* WHAT TO DO: All of the data must be output without alteration.

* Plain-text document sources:
┄┄┄┄┄┄┄┄┄┄┄┄┄┄┄┄┄┄┄┄
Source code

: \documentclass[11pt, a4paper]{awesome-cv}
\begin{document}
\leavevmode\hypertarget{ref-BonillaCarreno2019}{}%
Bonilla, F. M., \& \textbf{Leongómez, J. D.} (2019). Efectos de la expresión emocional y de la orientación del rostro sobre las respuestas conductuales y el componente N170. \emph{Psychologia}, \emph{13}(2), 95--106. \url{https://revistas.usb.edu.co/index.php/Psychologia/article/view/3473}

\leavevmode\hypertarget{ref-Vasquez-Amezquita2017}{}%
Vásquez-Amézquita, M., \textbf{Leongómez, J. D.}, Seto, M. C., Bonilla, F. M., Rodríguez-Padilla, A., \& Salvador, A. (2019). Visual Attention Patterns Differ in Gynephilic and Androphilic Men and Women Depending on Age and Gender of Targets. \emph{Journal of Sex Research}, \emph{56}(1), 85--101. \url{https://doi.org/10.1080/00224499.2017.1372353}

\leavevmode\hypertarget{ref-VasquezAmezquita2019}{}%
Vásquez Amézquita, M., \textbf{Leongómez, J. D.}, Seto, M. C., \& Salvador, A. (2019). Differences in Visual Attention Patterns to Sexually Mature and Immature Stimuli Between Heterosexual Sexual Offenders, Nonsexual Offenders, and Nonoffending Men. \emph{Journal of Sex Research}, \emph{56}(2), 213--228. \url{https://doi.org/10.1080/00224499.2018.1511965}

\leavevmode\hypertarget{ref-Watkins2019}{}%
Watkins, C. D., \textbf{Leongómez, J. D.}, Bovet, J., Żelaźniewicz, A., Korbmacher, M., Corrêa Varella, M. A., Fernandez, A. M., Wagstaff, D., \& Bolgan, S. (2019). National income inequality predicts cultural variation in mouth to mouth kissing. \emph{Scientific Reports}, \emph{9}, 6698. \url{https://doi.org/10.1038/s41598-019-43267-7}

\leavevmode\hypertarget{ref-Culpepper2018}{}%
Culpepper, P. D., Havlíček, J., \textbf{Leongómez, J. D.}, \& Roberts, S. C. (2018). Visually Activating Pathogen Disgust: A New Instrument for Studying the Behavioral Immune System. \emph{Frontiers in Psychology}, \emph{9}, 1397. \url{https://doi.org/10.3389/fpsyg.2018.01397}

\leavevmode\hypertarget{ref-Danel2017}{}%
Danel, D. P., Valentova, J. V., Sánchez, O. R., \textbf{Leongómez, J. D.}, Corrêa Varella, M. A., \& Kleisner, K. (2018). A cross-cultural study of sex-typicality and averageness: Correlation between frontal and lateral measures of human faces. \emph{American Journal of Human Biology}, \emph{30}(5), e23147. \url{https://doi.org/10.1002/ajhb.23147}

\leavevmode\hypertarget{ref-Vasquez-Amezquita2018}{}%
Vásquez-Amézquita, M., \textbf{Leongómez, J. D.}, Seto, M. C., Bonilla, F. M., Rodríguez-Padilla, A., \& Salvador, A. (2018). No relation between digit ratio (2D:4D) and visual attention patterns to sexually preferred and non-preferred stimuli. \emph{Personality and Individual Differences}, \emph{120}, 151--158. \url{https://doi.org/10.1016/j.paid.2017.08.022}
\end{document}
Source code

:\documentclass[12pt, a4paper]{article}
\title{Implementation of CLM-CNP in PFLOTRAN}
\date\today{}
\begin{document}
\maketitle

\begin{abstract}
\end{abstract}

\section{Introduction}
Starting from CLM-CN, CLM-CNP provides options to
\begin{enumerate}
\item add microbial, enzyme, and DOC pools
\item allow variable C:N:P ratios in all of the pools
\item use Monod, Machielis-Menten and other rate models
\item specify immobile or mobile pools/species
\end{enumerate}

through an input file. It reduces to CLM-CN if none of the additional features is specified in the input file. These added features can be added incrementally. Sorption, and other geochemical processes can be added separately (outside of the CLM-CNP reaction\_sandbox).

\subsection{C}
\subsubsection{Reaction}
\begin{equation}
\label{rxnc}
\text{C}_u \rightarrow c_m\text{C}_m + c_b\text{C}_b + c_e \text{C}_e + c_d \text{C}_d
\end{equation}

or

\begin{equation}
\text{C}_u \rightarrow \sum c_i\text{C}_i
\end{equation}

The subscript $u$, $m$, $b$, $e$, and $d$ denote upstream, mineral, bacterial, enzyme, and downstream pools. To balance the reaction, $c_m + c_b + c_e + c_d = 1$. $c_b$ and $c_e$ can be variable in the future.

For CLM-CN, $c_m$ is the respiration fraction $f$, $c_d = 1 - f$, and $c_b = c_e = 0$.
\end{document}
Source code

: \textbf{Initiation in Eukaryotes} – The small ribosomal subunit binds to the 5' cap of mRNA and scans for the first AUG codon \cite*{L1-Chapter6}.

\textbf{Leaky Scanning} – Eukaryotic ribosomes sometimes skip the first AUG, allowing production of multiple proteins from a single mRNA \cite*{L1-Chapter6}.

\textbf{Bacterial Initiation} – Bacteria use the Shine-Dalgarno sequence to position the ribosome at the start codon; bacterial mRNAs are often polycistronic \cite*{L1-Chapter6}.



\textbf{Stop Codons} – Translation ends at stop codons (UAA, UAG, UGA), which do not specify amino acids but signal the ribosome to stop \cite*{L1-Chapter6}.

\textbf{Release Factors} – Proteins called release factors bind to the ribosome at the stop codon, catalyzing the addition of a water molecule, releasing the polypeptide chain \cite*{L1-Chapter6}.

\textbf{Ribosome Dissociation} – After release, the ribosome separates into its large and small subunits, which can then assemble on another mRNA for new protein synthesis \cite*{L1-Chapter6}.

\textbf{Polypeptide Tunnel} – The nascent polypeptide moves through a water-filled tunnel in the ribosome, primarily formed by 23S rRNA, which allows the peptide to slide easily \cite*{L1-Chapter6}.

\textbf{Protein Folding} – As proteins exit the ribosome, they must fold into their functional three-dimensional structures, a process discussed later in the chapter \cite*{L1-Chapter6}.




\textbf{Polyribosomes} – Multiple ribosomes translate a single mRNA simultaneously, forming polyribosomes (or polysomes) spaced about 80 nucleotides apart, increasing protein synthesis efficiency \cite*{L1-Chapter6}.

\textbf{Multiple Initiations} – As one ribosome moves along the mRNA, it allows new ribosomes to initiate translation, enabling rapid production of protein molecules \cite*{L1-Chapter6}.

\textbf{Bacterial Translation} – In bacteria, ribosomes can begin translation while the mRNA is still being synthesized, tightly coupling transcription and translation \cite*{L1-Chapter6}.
┄┄┄┄┄┄┄┄┄┄┄┄┄┄┄┄┄┄┄┄
* SOLUTION TO THIS TASK:
Source code

: \documentclass[11pt, a4paper]{awesome-cv}
\begin{document}
\leavevmode\hypertarget{ref-BonillaCarreno2019}{}%
Bonilla, F. M., \& \textbf{Leongómez, J. D.} (2019). Efectos de la expresión emocional y de la orientación del rostro sobre las respuestas conductuales y el componente N170. \emph{Psychologia}, \emph{13}(2), 95--106. \url{https://revistas.usb.edu.co/index.php/Psychologia/article/view/3473}

\leavevmode\hypertarget{ref-Vasquez-Amezquita2017}{}%
Vásquez-Amézquita, M., \textbf{Leongómez, J. D.}, Seto, M. C., Bonilla, F. M., Rodríguez-Padilla, A., \& Salvador, A. (2019). Visual Attention Patterns Differ in Gynephilic and Androphilic Men and Women Depending on Age and Gender of Targets. \emph{Journal of Sex Research}, \emph{56}(1), 85--101. \url{https://doi.org/10.1080/00224499.2017.1372353}

\leavevmode\hypertarget{ref-VasquezAmezquita2019}{}%
Vásquez Amézquita, M., \textbf{Leongómez, J. D.}, Seto, M. C., \& Salvador, A. (2019). Differences in Visual Attention Patterns to Sexually Mature and Immature Stimuli Between Heterosexual Sexual Offenders, Nonsexual Offenders, and Nonoffending Men. \emph{Journal of Sex Research}, \emph{56}(2), 213--228. \url{https://doi.org/10.1080/00224499.2018.1511965}

\leavevmode\hypertarget{ref-Watkins2019}{}%
Watkins, C. D., \textbf{Leongómez, J. D.}, Bovet, J., Żelaźniewicz, A., Korbmacher, M., Corrêa Varella, M. A., Fernandez, A. M., Wagstaff, D., \& Bolgan, S. (2019). National income inequality predicts cultural variation in mouth to mouth kissing. \emph{Scientific Reports}, \emph{9}, 6698. \url{https://doi.org/10.1038/s41598-019-43267-7}

\leavevmode\hypertarget{ref-Culpepper2018}{}%
Culpepper, P. D., Havlíček, J., \textbf{Leongómez, J. D.}, \& Roberts, S. C. (2018). Visually Activating Pathogen Disgust: A New Instrument for Studying the Behavioral Immune System. \emph{Frontiers in Psychology}, \emph{9}, 1397. \url{https://doi.org/10.3389/fpsyg.2018.01397}

\leavevmode\hypertarget{ref-Danel2017}{}%
Danel, D. P., Valentova, J. V., Sánchez, O. R., \textbf{Leongómez, J. D.}, Corrêa Varella, M. A., \& Kleisner, K. (2018). A cross-cultural study of sex-typicality and averageness: Correlation between frontal and lateral measures of human faces. \emph{American Journal of Human Biology}, \emph{30}(5), e23147. \url{https://doi.org/10.1002/ajhb.23147}

\leavevmode\hypertarget{ref-Vasquez-Amezquita2018}{}%
Vásquez-Amézquita, M., \textbf{Leongómez, J. D.}, Seto, M. C., Bonilla, F. M., Rodríguez-Padilla, A., \& Salvador, A. (2018). No relation between digit ratio (2D:4D) and visual attention patterns to sexually preferred and non-preferred stimuli. \emph{Personality and Individual Differences}, \emph{120}, 151--158. \url{https://doi.org/10.1016/j.paid.2017.08.022}
\end{document}
Source code

:\documentclass[12pt, a4paper]{article}
\title{Implementation of CLM-CNP in PFLOTRAN}
\date\today{}
\begin{document}
\maketitle

\begin{abstract}
\end{abstract}

\section{Introduction}
Starting from CLM-CN, CLM-CNP provides options to
\begin{enumerate}
\item add microbial, enzyme, and DOC pools
\item allow variable C:N:P ratios in all of the pools
\item use Monod, Machielis-Menten and other rate models
\item specify immobile or mobile pools/species
\end{enumerate}

through an input file. It reduces to CLM-CN if none of the additional features is specified in the input file. These added features can be added incrementally. Sorption, and other geochemical processes can be added separately (outside of the CLM-CNP reaction\_sandbox).

\subsection{C}
\subsubsection{Reaction}
\begin{equation}
\label{rxnc}
\text{C}_u \rightarrow c_m\text{C}_m + c_b\text{C}_b + c_e \text{C}_e + c_d \text{C}_d
\end{equation}

or

\begin{equation}
\text{C}_u \rightarrow \sum c_i\text{C}_i
\end{equation}

The subscript $u$, $m$, $b$, $e$, and $d$ denote upstream, mineral, bacterial, enzyme, and downstream pools. To balance the reaction, $c_m + c_b + c_e + c_d = 1$. $c_b$ and $c_e$ can be variable in the future.

For CLM-CN, $c_m$ is the respiration fraction $f$, $c_d = 1 - f$, and $c_b = c_e = 0$.
\end{document}
Source code

: \textbf{Initiation in Eukaryotes} – The small ribosomal subunit binds to the 5' cap of mRNA and scans for the first AUG codon \cite*{L1-Chapter6}.

\textbf{Leaky Scanning} – Eukaryotic ribosomes sometimes skip the first AUG, allowing production of multiple proteins from a single mRNA \cite*{L1-Chapter6}.

\textbf{Bacterial Initiation} – Bacteria use the Shine-Dalgarno sequence to position the ribosome at the start codon; bacterial mRNAs are often polycistronic \cite*{L1-Chapter6}.



\textbf{Stop Codons} – Translation ends at stop codons (UAA, UAG, UGA), which do not specify amino acids but signal the ribosome to stop \cite*{L1-Chapter6}.

\textbf{Release Factors} – Proteins called release factors bind to the ribosome at the stop codon, catalyzing the addition of a water molecule, releasing the polypeptide chain \cite*{L1-Chapter6}.

\textbf{Ribosome Dissociation} – After release, the ribosome separates into its large and small subunits, which can then assemble on another mRNA for new protein synthesis \cite*{L1-Chapter6}.

\textbf{Polypeptide Tunnel} – The nascent polypeptide moves through a water-filled tunnel in the ribosome, primarily formed by 23S rRNA, which allows the peptide to slide easily \cite*{L1-Chapter6}.

\textbf{Protein Folding} – As proteins exit the ribosome, they must fold into their functional three-dimensional structures, a process discussed later in the chapter \cite*{L1-Chapter6}.




\textbf{Polyribosomes} – Multiple ribosomes translate a single mRNA simultaneously, forming polyribosomes (or polysomes) spaced about 80 nucleotides apart, increasing protein synthesis efficiency \cite*{L1-Chapter6}.

\textbf{Multiple Initiations} – As one ribosome moves along the mRNA, it allows new ribosomes to initiate translation, enabling rapid production of protein molecules \cite*{L1-Chapter6}.

\textbf{Bacterial Translation} – In bacteria, ribosomes can begin translation while the mRNA is still being synthesized, tightly coupling transcription and translation \cite*{L1-Chapter6}.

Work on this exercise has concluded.